È proprio tra queste informazioni che da tempo si nascondeva l’importante scoperta che ha poi condotto a due studi, uno guidato da Isabel Aleman, dell’Università di Leida (Olanda), e l’altro firmato da Mireya Etxaluze, dell’Istituto delle scienze dei materiali di Madrid (Spagna). Come le drammatiche esplosioni di stelle più massicce, la creazione di nebulose planetarie arricchisce anche l’ambiente interstellare locale con elementi da cui nascono le successive generazioni di stelle. La differenza sta nel fatto che mentre le supernovae sono in grado di forgiare gli elementi più pesanti, le nebulose planetarie contengono una grande percentuale di elementi ben più leggeri come il carbonio, l’azoto e l’ossigeno, cioè il risultato della fusione nucleare nella stella madre.
Una stella come il nostro Sole brucia l’idrogeno all’interno del suo nucleo per miliardi di anni (fusione nucleare). E, proprio come quando si guida un’automobile, i problemi iniziano quando il carburante comincia a scarseggiare; mentre, però, a noi terrestri basta un rifornimento dal benzinaio e siamo di nuovo in strada, per le stelle non esiste una stazione di servizio che fornisce un nuovo carico di idrogeno. La stella si gonfia raggiungendo lo stato di gigante rossa: diventando sempre più instabile sparge i suoi strati esterni nello spazio formando una nebulosa planetaria all’esterno e lasciando all’interno una caldissima nana bianca, che emette radiazioni ultraviolette.
Proprio queste radiazioni possono distruggere le molecole che erano state precedentemente espulse dalla stella e che sono legate in ciuffi o anelli di materiale nella periferia della nebulosa planetaria. Si è sempre ipotizzato che la radiazione limitasse, inoltre, la formazione di nuove molecole in queste aree così bombardate. I due studi, però, hanno smentito le precedenti ipotesi affermando, al contrario, che le molecole vitali sembrano adattarsi perfettamente a un ambiente così ostile come quello descritto. La molecola studiata è OH+, una combinazione di singole particelle cariche di ossigeno e idrogeno.
Nello studio olandese sono state analizzate 11 nebulose planetarie e questa molecola è stata trovato solo in tre di esse: ciò che le distingue è che ospitano stelle più calde, con temperature superiori a 100milaº C. “Pensiamo che un indizio importante sia la presenza dei ciuffi densi di gas e polveri illuminati da raggi X e UV emessi dalla caldissima stella centrale” , ha detto l’autrice dello studio, la dottoressa Aleman. Sono proprio queste “radiazioni ad alta energia che interagiscono con i ciuffi di per innescare reazioni chimiche che portano alla formazione delle molecole“.

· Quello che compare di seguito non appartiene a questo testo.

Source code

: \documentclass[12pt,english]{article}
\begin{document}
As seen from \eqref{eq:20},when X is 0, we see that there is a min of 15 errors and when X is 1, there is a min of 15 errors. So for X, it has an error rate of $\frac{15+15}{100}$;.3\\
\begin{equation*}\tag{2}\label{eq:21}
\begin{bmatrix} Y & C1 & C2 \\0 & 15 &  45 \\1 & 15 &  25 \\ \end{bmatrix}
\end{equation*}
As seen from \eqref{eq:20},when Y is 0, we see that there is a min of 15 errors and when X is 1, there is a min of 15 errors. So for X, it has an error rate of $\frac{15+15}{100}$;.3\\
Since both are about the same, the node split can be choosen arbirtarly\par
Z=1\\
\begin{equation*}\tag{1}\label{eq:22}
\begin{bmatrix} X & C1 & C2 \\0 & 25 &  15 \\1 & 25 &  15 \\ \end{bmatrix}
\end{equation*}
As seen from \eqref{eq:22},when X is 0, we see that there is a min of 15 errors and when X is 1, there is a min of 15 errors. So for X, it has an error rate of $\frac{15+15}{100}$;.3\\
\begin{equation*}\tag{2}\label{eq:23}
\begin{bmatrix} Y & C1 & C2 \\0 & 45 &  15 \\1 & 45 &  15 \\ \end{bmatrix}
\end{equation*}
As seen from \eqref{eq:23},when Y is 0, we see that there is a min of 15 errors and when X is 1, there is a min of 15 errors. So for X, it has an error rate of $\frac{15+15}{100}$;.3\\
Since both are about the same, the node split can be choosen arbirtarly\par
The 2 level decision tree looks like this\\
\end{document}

Un secondo studio, quello spagnolo, si è concentrato, invece, sulla nebulosa Elica, una delle più vicine al Sistema solare a una distanza di circa 700 anni luce. La stella centrale è la metà rispetto alla massa del Sole, ma brucia a temperature ben maggiori (circa 120mila° C). Il guscio esterno ormai espulso è noto tra gli studiosi perché contiene una vasta gamma di molecole. Il compito di Herschel è stato quello di mappare la presenza di molecole importanti per la vita che ha scoperto essere più abbondanti dove precedentemente erano state espulse molecole di anidride carbonica poi distrutte dalle radiazioni UV della stella centrale. Una volta che gli atomi di ossigeno sono stati liberati dal monossido di carbonio, sono liberi per unirsi alle molecole di idrogeno, rafforzando ulteriormente l’ipotesi che la radiazione UV può promuovere la loro creazione.
I due studi sono i primi a affermare che le nebulose planetarie proteggono questa molecola necessaria per la formazione dell’acqua, anche se resta da vedere se le condizioni sarebbero effettivamente adatte. La vicinanza della nebulosa Elica “significa che abbiamo un laboratorio straordinariamente vicino a noi per studiare nel dettaglio la chimica di questi oggetti e il loro ruolo nella formazione di nuove molecole fondamentali”, ha detto Mireya Etxaluze.[fonte]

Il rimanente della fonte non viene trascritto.